Bitcoin Bites ... Sez Social
Has the Bitcoin rollercoaster has turned into a death spiral? While Bitcoin has made billionaires out of some, like the Twinklevoss Twins massing a $6 billion slush fund out of the ether, for many they might be better off having invested their life savings with Bernie Madoff.
While a gaggle of cryptocurrencies have sprouted up over recent years, Bitcoin remains the 800 lb gorilla in the space despite it turning kyptoniteish of late, especially compared to many other wannabes.
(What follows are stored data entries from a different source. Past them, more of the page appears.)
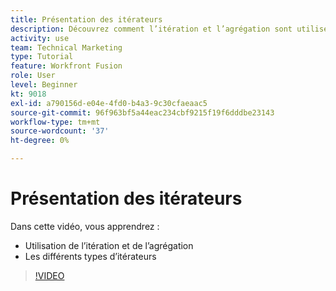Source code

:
 ```yaml
---
title: Présentation des itérateurs
description: Découvrez comment l’itération et l’agrégation sont utilisées, ainsi que les différents types d’itérateurs dans [!DNL Adobe Workfront Fusion].
activity: use
team: Technical Marketing
type: Tutorial
feature: Workfront Fusion
role: User
level: Beginner
kt: 9018
exl-id: a790156d-e04e-4fd0-b4a3-9c30cfaeaac5
source-git-commit: 96f963bf5a44eac234cbf9215f19f6dddbe23143
workflow-type: tm+mt
source-wordcount: '37'
ht-degree: 0%

---
```


# Présentation des itérateurs

Dans cette vidéo, vous apprendrez :

* Utilisation de l’itération et de l’agrégation
* Les différents types d’itérateurs

>[!VIDEO](https://video.tv.adobe.com/v/335277/?quality=12)
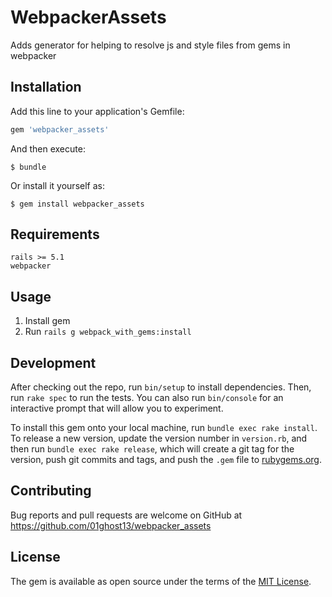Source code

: # WebpackerAssets
Adds generator for helping to resolve js and style files from gems in webpacker

## Installation

Add this line to your application's Gemfile:

```ruby
gem 'webpacker_assets'
```

And then execute:

    $ bundle

Or install it yourself as:

    $ gem install webpacker_assets
## Requirements
    
    rails >= 5.1
    webpacker
    
    
## Usage

1. Install gem
2. Run `rails g webpack_with_gems:install`

## Development

After checking out the repo, run `bin/setup` to install dependencies. Then, run `rake spec` to run the tests. You can also run `bin/console` for an interactive prompt that will allow you to experiment.

To install this gem onto your local machine, run `bundle exec rake install`. To release a new version, update the version number in `version.rb`, and then run `bundle exec rake release`, which will create a git tag for the version, push git commits and tags, and push the `.gem` file to [rubygems.org](https://rubygems.org).

## Contributing

Bug reports and pull requests are welcome on GitHub at https://github.com/01ghost13/webpacker_assets

## License

The gem is available as open source under the terms of the [MIT License](https://opensource.org/licenses/MIT).
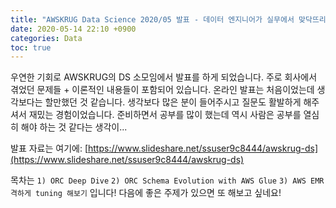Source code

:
 ```yaml
---
title: "AWSKRUG Data Science 2020/05 발표 - 데이터 엔지니어가 실무에서 맞닥뜨리는 문제들"
date: 2020-05-14 22:10 +0900
categories: Data
toc: true
---
```


우연한 기회로 AWSKRUG의 DS 소모임에서 발표를 하게 되었습니다. 주로 회사에서 겪었던 문제들 + 이론적인 내용들이 포함되어 있습니다. 온라인 발표는 처음이었는데 생각보다는 할만했던 것 같습니다. 생각보다 많은 분이 들어주시고 질문도 활발하게 해주셔서 재밌는 경험이었습니다. 준비하면서 공부를 많이 했는데 역시 사람은 공부를 열심히 해야 하는 것 같다는 생각이...  

발표 자료는 여기에: [https://www.slideshare.net/ssuser9c8444/awskrug-ds](https://www.slideshare.net/ssuser9c8444/awskrug-ds)  

목차는 `1) ORC Deep Dive` `2) ORC Schema Evolution with AWS Glue` `3) AWS EMR 격하게 tuning 해보기` 입니다! 다음에 좋은 주제가 있으면 또 해보고 싶네요!
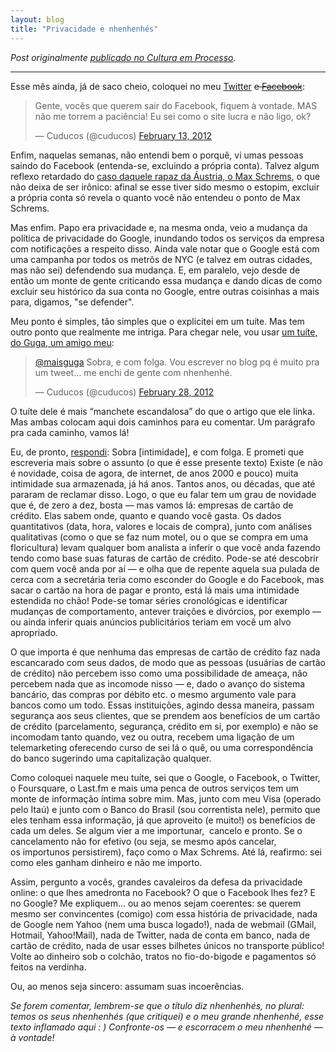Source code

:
 ```yaml
---
layout: blog
title: "Privacidade e nhenhenhés"
---
```


_Post originalmente_ [_publicado no Cultura em Processo_](http://www.meiaduzia.com.br/culturaemprocesso/2012/02/28/privacidade-e-nhenhenhes/)_._

* * *

Esse mês ainda, já de saco cheio, coloquei no meu [Twitter](http://twitter.com/cuducos/status/169111174732984321) <s>e <a href="http://www.facebook.com/cuducos/posts/10150539452591700">Facebook</a></s>:

<blockquote class="twitter-tweet" data-lang="en"><p lang="pt" dir="ltr">Gente, vocês que querem sair do Facebook, fiquem à vontade. MAS não me torrem a paciência! Eu sei como o site lucra e não ligo, ok?</p>&mdash; Cuducos (@cuducos) <a href="https://twitter.com/cuducos/status/169111174732984321">February 13, 2012</a></blockquote> <script async src="//platform.twitter.com/widgets.js" charset="utf-8"></script>

Enfim, naquelas semanas, não entendi bem o porquê, vi umas pessoas saindo do Facebook (entenda-se, excluindo a própria conta). Talvez algum reflexo retardado do [caso daquele rapaz da Áustria, o Max Schrems](http://youtu.be/ObbiBeXevkE), o que não deixa de ser irônico: afinal se esse tiver sido mesmo o estopim, excluir a própria conta só revela o quanto você não entendeu o ponto de Max Schrems.

Mas enfim. Papo era privacidade e, na mesma onda, veio a mudança da política de privacidade do Google, inundando todos os serviços da empresa com notificações a respeito disso. Ainda vale notar que o Google está com uma campanha por todos os metrôs de NYC (e talvez em outras cidades, mas não sei) defendendo sua mudança. E, em paralelo, vejo desde de então um monte de gente criticando essa mudança e dando dicas de como excluir seu histórico da sua conta no Google, entre outras coisinhas a mais para, digamos, "se defender".

Meu ponto é simples, tão simples que o explicitei em um tuíte. Mas tem outro ponto que realmente me intriga. Para chegar nele, vou usar <a href="http://twitter.com/maisguga/status/174515872407355392">um tuíte, do Guga, um amigo meu</a>:

<blockquote class="twitter-tweet" data-lang="en"><p lang="pt" dir="ltr"><a href="https://twitter.com/maisguga">@maisguga</a> Sobra, e com folga. Vou escrever no blog pq é muito pra um tweet… me enchi de gente com nhenhenhé.</p>&mdash; Cuducos (@cuducos) <a href="https://twitter.com/cuducos/status/174533538593521665">February 28, 2012</a></blockquote> <script async src="//platform.twitter.com/widgets.js" charset="utf-8"></script>

O tuíte dele é mais “manchete escandalosa” do que o artigo que ele linka. Mas ambas colocam aqui dois caminhos para eu comentar. Um parágrafo pra cada caminho, vamos lá!

Eu, de pronto, <a href="http://twitter.com/cuducos/status/174533538593521665">respondi</a>: Sobra [intimidade], e com folga. E prometi que escreveria mais sobre o assunto (o que é esse presente texto) Existe (e não é novidade, coisa de agora, de internet, de anos 2000 e pouco) muita intimidade sua armazenada, já há anos. Tantos anos, ou décadas, que até pararam de reclamar disso. Logo, o que eu falar tem um grau de novidade que é, de zero a dez, bosta — mas vamos lá: empresas de cartão de crédito. Elas sabem onde, quanto e quando você gasta. Os dados quantitativos (data, hora, valores e locais de compra), junto com análises qualitativas (como o que se faz num motel, ou o que se compra em uma floricultura) levam qualquer bom analista a inferir o que você anda fazendo tendo como base suas faturas de cartão de crédito. Pode-se até descobrir com quem você anda por aí — e olha que de repente aquela sua pulada de cerca com a secretária teria como esconder do Google e do Facebook, mas sacar o cartão na hora de pagar e pronto, está lá mais uma intimidade estendida no chão! Pode-se tomar séries cronológicas e identificar mudanças de comportamento, antever traições e divórcios, por exemplo — ou ainda inferir quais anúncios publicitários teriam em você um alvo apropriado.

O que importa é que nenhuma das empresas de cartão de crédito faz nada escancarado com seus dados, de modo que as pessoas (usuárias de cartão de crédito) não percebem isso como uma possibilidade de ameaça, não percebem nada que as incomode nisso — e, dado o avanço do sistema bancário, das compras por débito etc. o mesmo argumento vale para bancos como um todo. Essas instituições, agindo dessa maneira, passam segurança aos seus clientes, que se prendem aos benefícios de um cartão de crédito (parcelamento, segurança, crédito em si, por exemplo) e não se incomodam tanto quando, vez ou outra, recebem uma ligação de um telemarketing oferecendo curso de sei lá o quê, ou uma correspondência do banco sugerindo uma capitalização qualquer.

Como coloquei naquele meu tuíte, sei que o Google, o Facebook, o Twitter, o Foursquare, o Last.fm e mais uma penca de outros serviços tem um monte de informação íntima sobre mim. Mas, junto com meu Visa (operado pelo Itaú) e junto com o Banco do Brasil (sou correntista nele), permito que eles tenham essa informação, já que aproveito (e muito!) os benefícios de cada um deles. Se algum vier a me importunar,  cancelo e pronto. Se o cancelamento não for efetivo (ou seja, se mesmo após cancelar, os importunos persistirem), faço como o Max Schrems. Até lá, reafirmo: sei como eles ganham dinheiro e não me importo.

Assim, pergunto a vocês, grandes cavaleiros da defesa da privacidade online: o que lhes amedronta no Facebook? O que o Facebook lhes fez? E no Google? Me expliquem… ou ao menos sejam coerentes: se querem mesmo ser convincentes (comigo) com essa história de privacidade, nada de Google nem Yahoo (nem uma busca logado!), nada de webmail (GMail, Hotmail, Yahoo!Mail), nada de Twitter, nada de conta em banco, nada de cartão de crédito, nada de usar esses bilhetes únicos no transporte público! Volte ao dinheiro sob o colchão, tratos no fio-do-bigode e pagamentos só feitos na verdinha.

Ou, ao menos seja sincero: assumam suas incoerências.

_Se forem comentar, lembrem-se que o título diz nhenhenhés, no plural: temos os seus nhenhenhés (que critiquei) e o meu grande nhenhenhé, esse texto inflamado aqui : ) Confronte-os — e escorracem o meu nhenhenhé — à vontade!_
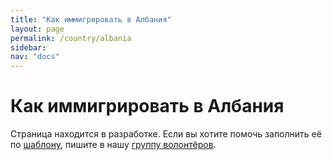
```yaml
---
title: "Как иммигрировать в Албания"
layout: page
permalink: /country/albania
sidebar:
nav: "docs"
---
```


# Как иммигрировать в Албания

Страница находится в разработке. Если вы хотите помочь заполнить её по [шаблону](/template), пишите в нашу [группу волонтёров](https://t.me/+FHi3FnJaoWJkMDAx).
Earlier this year Bitcoin was on fire when Tesla bought $1.5 billion of the vaporware and announced it would be accepting Bitcoin for Plaid Mode. Seemed like a match made in heaven. But Musky McMuckface got cold feet and recently pulled a mid block u-turn, abandoning Bitcoin due to the environmental nightmare mining the stuff has become. Given Musk's knack for threading the regulatory needle one might have thought he'd be pushing green crypto as long as the electrons for mining came from Tesla's SolarCity solar company. But all for naught as Musk more or less opened up the elevator doors and shoved Bitcoin into the empty elevator shaft where it dropped from north of $58,000 per Bitcoin in early May to presently under $34,000.
Bitcoin is also tanking verses other cryptos in the space pulling 43% positives in social media over the last two weeks compared to the closest rival Ethereum pulling 52% positives and Litecoin, Cardano and Monero all posting in the mid 60's percent positives.
Will we see Bitcoin restore its luster as it has time and time again? While Bitcoin has been eating a whoop sandwich of late in the market and in social, 43% positives and big volumes still shows some muscle and will likely rise again pulling in people's savings and pushing out greenhouse gases all in the name of chasing the all mighty buck, or bit.